In one scene, Marty escapes from a window and runs desperately down the street, his shirt unbuttoned, going right to left from the audience’s perspective. Near the end of the film, he is buttoned up and walks with a calmness in his step, the direction reversed, now going left to right across the screen. Whether the filmmakers intended this contrast as a sign of the character’s growth, I’m not sure. But it’s to their credit that the staging invites such speculation.

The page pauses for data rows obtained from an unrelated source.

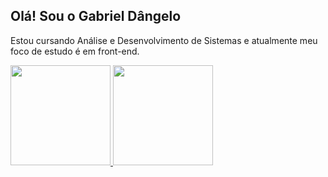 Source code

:  ## Olá! Sou o Gabriel Dângelo
 Estou cursando Análise e Desenvolvimento de Sistemas e atualmente meu foco de estudo é em front-end.
 <div>
  <a href="https://github.com/GabrielDangelo">
  <img height="160em" src="https://github-readme-stats.vercel.app/api?username=GabrielDangelo&show_icons=true&theme=dracula&include_all_commits=true&count_private=true"/>
  <img height="160em" src="https://github-readme-stats.vercel.app/api/top-langs/?username=GabrielDangelo&layout=compact&langs_count=7&theme=dracula"/>
</div>

<!--
**GabrielDangelo/GabrielDangelo** is a ✨ _special_ ✨ repository because its `README.md` (this file) appears on your GitHub profile.

Here are some ideas to get you started:

- 🔭 I’m currently working on ...
- 🌱 I’m currently learning ...
- 👯 I’m looking to collaborate on ...
- 🤔 I’m looking for help with ...
- 💬 Ask me about ...
- 📫 How to reach me: ...
- 😄 Pronouns: ...
- ⚡ Fun fact: ...
-->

As for the cast, Timothée Chalamet is excellent as Marty, fully immersing himself in the role. His flailing style of ping-pong contrasts with the robotic way Tom Hanks played in Forrest Gump. I believed in his growth, hard-won through misadventure. Gwyneth Paltrow, as an aging Hollywood star, is good too. Most of all, I enjoyed the film’s minor characters, the denizens of the New York bars and parlors, with their lived-in faces that had an almost gargoyle-like resonance.
The film also reminded me of 2024’s Anora, especially in its East Coast setting. I thought that was the best film of the year, and Marty Supreme is right up there.
> Playing at Landmark Pasadena Playhouse, Regal Paseo, IPIC Theaters, Regency Academy Cinemas, Regal Edwards Alhambra Renaissance, AMC Santa Anita 16, AMC Atlantic Times Square 14, Regal UA La Canada, AMC The Americana at Brand 18 and Laemmle Glendale.